As campanhas eleitorais tem que ser restritas à televisão e aos materiais impressos. Proibir a pintura de muros, colagem de cartazes, carros de som, placas e etc seriam medidas profiláticas básicas. Uma medida muito importante seria proibir os cabos eleitorais pagos. No primeiro debate sobre reforma política que participamos na Câmara enquanto PSOL, em 2005 se não me engano, defendemos esta proposta.
É preciso dar a esta prática o mesmo tratamento dado às formas mais diretas de compra de votos. E não podemos aceitar o argumento de que não adianta proibir pois vai continuar acontecendo. É claro que vai, assim como a compra de votos escancarada, na sua forma ilegal, acontece, mas ninguém ousa propor que se legalize a compra de votos simplesmente por que ela existe. O crime eleitoral é um fato, como é qualquer tipo de crime, e as leis servem para tentar inibi-los e puni-los.
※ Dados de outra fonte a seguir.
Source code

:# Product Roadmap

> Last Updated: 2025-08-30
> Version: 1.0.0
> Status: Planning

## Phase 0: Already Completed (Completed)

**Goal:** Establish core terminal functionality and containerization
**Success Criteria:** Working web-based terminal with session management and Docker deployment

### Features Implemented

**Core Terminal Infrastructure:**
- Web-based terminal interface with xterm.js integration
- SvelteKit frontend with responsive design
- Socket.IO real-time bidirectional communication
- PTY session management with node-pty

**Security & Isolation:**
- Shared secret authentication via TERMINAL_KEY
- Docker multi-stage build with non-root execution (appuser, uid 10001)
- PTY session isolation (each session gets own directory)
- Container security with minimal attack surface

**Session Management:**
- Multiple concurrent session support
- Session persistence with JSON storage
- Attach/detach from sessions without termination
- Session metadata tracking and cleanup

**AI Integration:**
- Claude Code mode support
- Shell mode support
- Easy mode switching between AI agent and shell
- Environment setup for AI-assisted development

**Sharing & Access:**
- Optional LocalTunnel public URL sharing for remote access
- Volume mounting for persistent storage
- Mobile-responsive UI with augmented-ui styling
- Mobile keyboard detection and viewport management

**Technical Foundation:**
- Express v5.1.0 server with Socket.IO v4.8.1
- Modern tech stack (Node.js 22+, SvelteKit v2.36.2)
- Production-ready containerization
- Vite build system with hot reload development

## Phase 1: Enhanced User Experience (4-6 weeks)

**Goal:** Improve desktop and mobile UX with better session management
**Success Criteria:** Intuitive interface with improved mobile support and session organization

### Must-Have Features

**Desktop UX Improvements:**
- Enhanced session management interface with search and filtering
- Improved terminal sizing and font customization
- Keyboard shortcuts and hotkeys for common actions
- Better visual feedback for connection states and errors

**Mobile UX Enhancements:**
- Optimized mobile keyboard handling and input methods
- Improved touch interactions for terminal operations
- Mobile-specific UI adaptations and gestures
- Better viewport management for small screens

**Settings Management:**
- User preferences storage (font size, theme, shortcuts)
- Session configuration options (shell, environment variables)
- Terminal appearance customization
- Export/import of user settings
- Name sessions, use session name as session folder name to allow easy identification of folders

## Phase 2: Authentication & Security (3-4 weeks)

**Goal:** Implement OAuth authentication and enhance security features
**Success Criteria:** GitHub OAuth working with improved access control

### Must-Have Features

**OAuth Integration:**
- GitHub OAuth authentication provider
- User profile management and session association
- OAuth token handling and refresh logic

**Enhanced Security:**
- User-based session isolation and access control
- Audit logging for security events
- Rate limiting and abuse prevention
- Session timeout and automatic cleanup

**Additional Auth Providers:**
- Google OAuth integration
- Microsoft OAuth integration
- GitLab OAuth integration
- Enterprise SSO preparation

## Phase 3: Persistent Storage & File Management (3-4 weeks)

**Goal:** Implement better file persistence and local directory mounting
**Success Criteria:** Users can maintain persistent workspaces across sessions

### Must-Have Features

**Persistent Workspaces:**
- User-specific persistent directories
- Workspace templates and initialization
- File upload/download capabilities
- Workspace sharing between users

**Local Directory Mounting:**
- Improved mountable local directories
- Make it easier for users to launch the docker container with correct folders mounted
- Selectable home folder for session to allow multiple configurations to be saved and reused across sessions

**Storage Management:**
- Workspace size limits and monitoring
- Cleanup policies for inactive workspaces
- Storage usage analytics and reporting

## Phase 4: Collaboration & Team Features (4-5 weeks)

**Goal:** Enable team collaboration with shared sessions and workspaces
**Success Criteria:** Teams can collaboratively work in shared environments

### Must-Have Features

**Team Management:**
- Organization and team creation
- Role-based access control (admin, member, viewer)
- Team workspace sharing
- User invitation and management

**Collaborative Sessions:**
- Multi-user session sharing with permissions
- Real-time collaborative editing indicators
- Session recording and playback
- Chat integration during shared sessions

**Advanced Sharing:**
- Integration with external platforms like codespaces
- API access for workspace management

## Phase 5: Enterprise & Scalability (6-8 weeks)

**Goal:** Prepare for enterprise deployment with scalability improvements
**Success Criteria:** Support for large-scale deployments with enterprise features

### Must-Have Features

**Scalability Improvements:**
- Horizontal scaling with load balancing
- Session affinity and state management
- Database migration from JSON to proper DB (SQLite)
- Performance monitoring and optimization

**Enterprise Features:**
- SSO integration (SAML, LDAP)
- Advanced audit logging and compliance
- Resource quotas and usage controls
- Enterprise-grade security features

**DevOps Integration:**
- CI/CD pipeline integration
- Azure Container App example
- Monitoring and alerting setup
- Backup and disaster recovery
Tornar crime qualquer tipo de negociação política que envolva remuneração em troca de apoio não baniria esta prática por completo mas daria a ela um status ilegal, com todas as consequências daí decorrentes. Seria necessário, inclusive, endurecer a legislação que pune os crimes eleitorais, tornando esta prática mais arriscada para os seus adeptos. A própria sociedade seria instada a fiscalizar. Este seria um verdadeiro exercício de cidadania: zelar para que ninguém troque apoio político por dinheiro. O que hoje é dito e encarado com naturalidade – apóio este candidato por que ele está me pagando – se tornaria crime eleitoral.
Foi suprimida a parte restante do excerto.